Fifty women in rural Burkina Faso are paving the way for future generations of female beekeepers in their community.

The group of women, who previously struggled to provide for their families, now hope to triple their average earnings, and teach others how to produce honey in a clean and safe way through modern bee hives.

Carrying hives to forest

This comes after a year-long project funded by a CAF client and carried out on the ground by local organisation PNCE-BF in partnership with UK based charity Shared Interest Foundation, an organisation that supports the development of sustainable businesses to empower communities and improve livelihoods.

Now, the hope is that this project will have long-lasting positive impact for the women and their families.

Fatoumata Ouattara, 34, one of the beekeepers, said: “Before this project I was not positive about the future and the biggest challenge I faced was securing a future for my children. Now I have this opportunity to earn an income I will be able to pay for the health and schooling expenses for my children and provide them with three meals per day so they can concentrate better in their class.”

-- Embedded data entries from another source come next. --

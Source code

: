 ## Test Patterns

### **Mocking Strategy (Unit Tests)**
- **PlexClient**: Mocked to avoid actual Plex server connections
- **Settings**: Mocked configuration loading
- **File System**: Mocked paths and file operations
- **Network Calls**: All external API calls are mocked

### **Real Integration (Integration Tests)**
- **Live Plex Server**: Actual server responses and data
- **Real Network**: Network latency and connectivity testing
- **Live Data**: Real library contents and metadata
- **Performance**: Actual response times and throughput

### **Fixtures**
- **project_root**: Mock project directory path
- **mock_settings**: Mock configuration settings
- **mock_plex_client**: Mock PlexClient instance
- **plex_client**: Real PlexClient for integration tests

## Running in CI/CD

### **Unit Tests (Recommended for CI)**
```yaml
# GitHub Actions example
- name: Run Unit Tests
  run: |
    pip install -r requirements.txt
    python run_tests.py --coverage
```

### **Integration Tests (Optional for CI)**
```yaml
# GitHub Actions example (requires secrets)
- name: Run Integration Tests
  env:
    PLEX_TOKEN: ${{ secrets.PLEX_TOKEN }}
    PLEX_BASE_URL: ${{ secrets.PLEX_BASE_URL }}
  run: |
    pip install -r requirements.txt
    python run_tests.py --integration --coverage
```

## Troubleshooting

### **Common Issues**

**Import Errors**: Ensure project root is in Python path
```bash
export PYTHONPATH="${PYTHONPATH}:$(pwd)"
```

Abitata Ouattara, 29, who is also involved in the project, said: “Together we can ensure the availability of honey for the entire community and improve the economic situation of the area. I hope to see the women of the group fighting for a change.”

Trevor Dickety, who funded the project, chose the charity with the help of his CAF client manager.

After speaking with the organisation and reviewing their proposal for the project, Trevor made a donation of £30,000 using his CAF Charitable Trust, and an additional £20,000 from other sources (including £4,000 in gift aid). 

The funding has helped to transform traditional beekeeping methods by equipping each of the women with five modern bee hives, as well as training on how to sustain their bee population to sell honey to the local market or to larger buyers.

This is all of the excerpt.